Note: An advance copy of this article was shared on my Patreon.
As I've been working on my latest book, Pop Culture Magic Systems, one of the frequent topics on my mind is the role of a person's spiritual lineage or history in relationship to creating a system of magic. A system of magic is created as a result of different influences and the spiritual lineage a person has access to is one of those influences. Let me share with you an example, namely my own spiritual lineage.
My spiritual lineage isn't the types of magic I've practiced, but rather specific influences that I consistently integrate into my practice. Those influences can be specific people or specific books or something else. Whatever they are, they continue to exert an influence on my spiritual practice and on the experiments I come up with. When I look at my magical work, the influences, the lineage I see is of specific people: Franz Bardon, Antero Alli, William G. Gray, William S. Burroughs, R. J. Stewart, B. K. Frantzis, Tenzin Wangyal Rinpoche, A.R. Heaver and Edward Schiappa. I haven't met most of these people in person, but they nonetheless have exerted a significant influence on my spiritual practices, and while there have been other sources of inspiration they haven't had the same level of influence of lasting power that these aforementioned people have.
I see the mark of these people in my work, in how I think about magic, how I practice it, and how I experiment with it. They are a lineage of sorts that I draw on. Now your lineage likely won't be the same as mine, but you have one. You have people who are significant to you and your spiritual practice, that influence how you think about and practice magic, and when you recognize that significance, it causes you to look at all of your work in a different way. You don't see it as a singular work, but rather as part of a continuum of work.

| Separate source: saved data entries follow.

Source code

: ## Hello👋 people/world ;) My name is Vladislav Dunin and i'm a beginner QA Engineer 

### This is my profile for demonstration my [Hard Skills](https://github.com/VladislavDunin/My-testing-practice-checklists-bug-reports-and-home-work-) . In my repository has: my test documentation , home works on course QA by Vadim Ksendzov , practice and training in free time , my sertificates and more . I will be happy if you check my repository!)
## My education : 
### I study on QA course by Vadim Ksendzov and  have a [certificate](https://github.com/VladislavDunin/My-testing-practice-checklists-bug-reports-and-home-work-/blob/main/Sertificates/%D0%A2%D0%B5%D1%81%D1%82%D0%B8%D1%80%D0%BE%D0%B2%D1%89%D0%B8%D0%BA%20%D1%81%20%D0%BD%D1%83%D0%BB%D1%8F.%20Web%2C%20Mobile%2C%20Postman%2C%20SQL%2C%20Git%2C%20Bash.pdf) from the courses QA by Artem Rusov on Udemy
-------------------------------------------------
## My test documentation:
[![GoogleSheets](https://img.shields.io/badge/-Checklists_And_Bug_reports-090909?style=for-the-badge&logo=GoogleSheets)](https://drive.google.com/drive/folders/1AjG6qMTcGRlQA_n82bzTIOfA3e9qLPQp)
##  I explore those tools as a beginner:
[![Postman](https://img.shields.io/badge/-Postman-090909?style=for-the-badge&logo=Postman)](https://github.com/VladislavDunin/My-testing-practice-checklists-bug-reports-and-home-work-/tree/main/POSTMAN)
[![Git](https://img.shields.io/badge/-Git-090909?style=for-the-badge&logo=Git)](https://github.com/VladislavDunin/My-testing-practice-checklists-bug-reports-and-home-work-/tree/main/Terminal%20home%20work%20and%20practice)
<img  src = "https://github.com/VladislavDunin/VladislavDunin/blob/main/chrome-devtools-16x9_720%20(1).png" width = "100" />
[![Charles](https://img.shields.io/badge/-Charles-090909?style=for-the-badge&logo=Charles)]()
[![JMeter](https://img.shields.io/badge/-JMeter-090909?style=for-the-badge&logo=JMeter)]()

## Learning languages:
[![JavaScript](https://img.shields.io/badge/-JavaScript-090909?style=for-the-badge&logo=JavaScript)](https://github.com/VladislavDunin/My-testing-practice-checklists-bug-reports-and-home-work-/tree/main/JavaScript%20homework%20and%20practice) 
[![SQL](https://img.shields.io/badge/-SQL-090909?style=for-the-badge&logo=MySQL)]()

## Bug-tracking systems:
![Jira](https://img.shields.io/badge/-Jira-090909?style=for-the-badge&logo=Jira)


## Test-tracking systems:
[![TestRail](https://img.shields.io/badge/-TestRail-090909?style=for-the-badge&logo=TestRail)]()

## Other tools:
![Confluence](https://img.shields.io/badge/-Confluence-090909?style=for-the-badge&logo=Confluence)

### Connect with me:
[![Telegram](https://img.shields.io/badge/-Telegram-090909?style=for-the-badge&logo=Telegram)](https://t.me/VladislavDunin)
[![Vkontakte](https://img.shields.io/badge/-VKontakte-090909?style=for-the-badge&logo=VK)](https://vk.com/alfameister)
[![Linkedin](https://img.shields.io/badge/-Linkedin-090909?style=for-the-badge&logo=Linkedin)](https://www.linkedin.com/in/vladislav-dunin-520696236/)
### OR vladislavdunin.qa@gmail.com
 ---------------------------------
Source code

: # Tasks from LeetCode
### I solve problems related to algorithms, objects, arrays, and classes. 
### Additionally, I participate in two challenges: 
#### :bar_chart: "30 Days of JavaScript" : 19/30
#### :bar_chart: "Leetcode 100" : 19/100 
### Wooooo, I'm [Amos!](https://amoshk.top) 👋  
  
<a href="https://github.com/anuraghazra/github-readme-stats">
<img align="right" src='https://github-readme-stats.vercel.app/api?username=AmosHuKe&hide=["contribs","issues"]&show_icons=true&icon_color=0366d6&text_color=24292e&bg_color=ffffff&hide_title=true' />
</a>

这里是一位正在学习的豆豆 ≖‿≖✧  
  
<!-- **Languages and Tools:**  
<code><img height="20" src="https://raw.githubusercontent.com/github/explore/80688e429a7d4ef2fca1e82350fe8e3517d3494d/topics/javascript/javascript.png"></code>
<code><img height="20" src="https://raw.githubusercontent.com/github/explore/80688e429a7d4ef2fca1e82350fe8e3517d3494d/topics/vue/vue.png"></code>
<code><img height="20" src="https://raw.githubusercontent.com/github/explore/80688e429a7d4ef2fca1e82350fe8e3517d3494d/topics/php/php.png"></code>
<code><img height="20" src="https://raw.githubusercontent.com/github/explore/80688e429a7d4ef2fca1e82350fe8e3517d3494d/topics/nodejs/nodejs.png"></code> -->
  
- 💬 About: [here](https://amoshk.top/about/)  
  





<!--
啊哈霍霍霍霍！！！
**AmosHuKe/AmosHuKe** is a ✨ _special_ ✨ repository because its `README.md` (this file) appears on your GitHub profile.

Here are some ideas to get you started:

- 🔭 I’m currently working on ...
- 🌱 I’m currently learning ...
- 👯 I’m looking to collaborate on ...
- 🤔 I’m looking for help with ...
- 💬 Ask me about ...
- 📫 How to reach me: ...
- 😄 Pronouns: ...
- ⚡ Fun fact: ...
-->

Your system of magic is shaped by that continuum. Your lineage is alive and speaks through your system to you, and to anyone else using your approach to magic. When you look at your system, take a moment to recognize who shows up in it. When you see who shows up, what it reveals to you is not just your own ideas and thoughts but also how you have taken the thoughts and idea and practices of others and integrated them into your own work. The importance of that recognition is that it teaches us how to make our lineage live on, and also helps us realize that magic cannot be static. It builds on what came before and changes what came before into what is (in the moment).
When we recognize the role of the past in the work of today, we also sow the seeds of the future.
Genuine magical experimentation doesn't occur in a void. It happens in context to whatever else is significant in your life and work. When you look at who came before you and how they influenced your work and then you see it in your experiments, in your personalized systems of magic, you also discover how to take the past and push it into the future, to evolve the work that's been done into the work that can be discovered and revealed.
My experimentation only started a couple years after I began practicing magic, but those first couple years were important for providing the experiences and foundation I needed to be able to experiment. And so its continued to be the case throughout my own practice. I learn from others and bring what I learn into my experimentation, in order to see how I can take what I've learned to the next level.
What is your lineage? How does that lineage show up in your magical work?